Eating Insects to Help the Environment

According to the United Nations Food and Agriculture Organization, due to overpopulation, very high and low temperatures and uneven rainfall, agriculture expects to fall 40% below the world’s required food supply by 2050. Due to this, farmers are farming bugs to feed livestock animals and humans. Doing this farming means less gas for farm equipment and less fertilizer that runs into rivers and streams. This improves the land, water, and air quality. Some people even use a bit of cricket flour in baking. The new Center for Environmental Sustainability Through Insect Farming hopes to find insects that can be utilized that are safe, sustainable, and nutritious.
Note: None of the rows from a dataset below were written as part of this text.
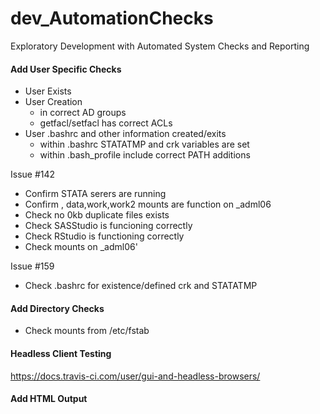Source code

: # dev_AutomationChecks
Exploratory Development with Automated System Checks and Reporting

#### Add User Specific Checks
- User Exists <br/>
- User Creation <br/>
  - in correct AD groups <br/>
  - getfacl/setfacl has correct ACLs <br/>
- User .bashrc and other information created/exits <br/>
  - within .bashrc STATATMP and crk variables are set <br/>
  - within .bash_profile include correct PATH additions <br/>

Issue #142 <br/>
- Confirm STATA serers are running<br/>
- Confirm <org>, data,work,work2 mounts are function on _adml06<br/>
- Check no 0kb duplicate files exists<br/>
- Check SASStudio is funcioning correctly<br/>
- Check RStudio is functioning correctly<br/>
- Check mounts on _adml06'<br/>

Issue #159 <br/>
- Check .bashrc for existence/defined crk and STATATMP <br/>


#### Add Directory Checks
- Check mounts from /etc/fstab <br/>

#### Headless Client Testing
https://docs.travis-ci.com/user/gui-and-headless-browsers/

#### Add HTML Output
Insects Could Be Your Next Nutritious Breakfast and Edible Cuisine

Do you ever look at the side of a milk carton and peruse the nutritional information? You may wonder how much protein and calcium your daily glass of milk provides. Have you ever thought about how many nutrients you could get with your “daily dose of bugs”? Insects digest their food much faster than livestock like cows. They contain high quality protein, vitamins, and amino acids. If the media and companies marketed edible bugs better, we could very well see a shift to accepting them more as food.

Would you like sauteed locusts? Imagine hearing those words at a global restaurant when you order dinner. You hear a version of that question at certain places in Africa as part of their cuisine. Termites and caterpillars are eaten in parts of Australia and Mexico. Military survival manuals recommend eating insects if food is scarce. In 1996, Lieutenant Scott O’ Grady survived by eating ants during a take down in Bosnia.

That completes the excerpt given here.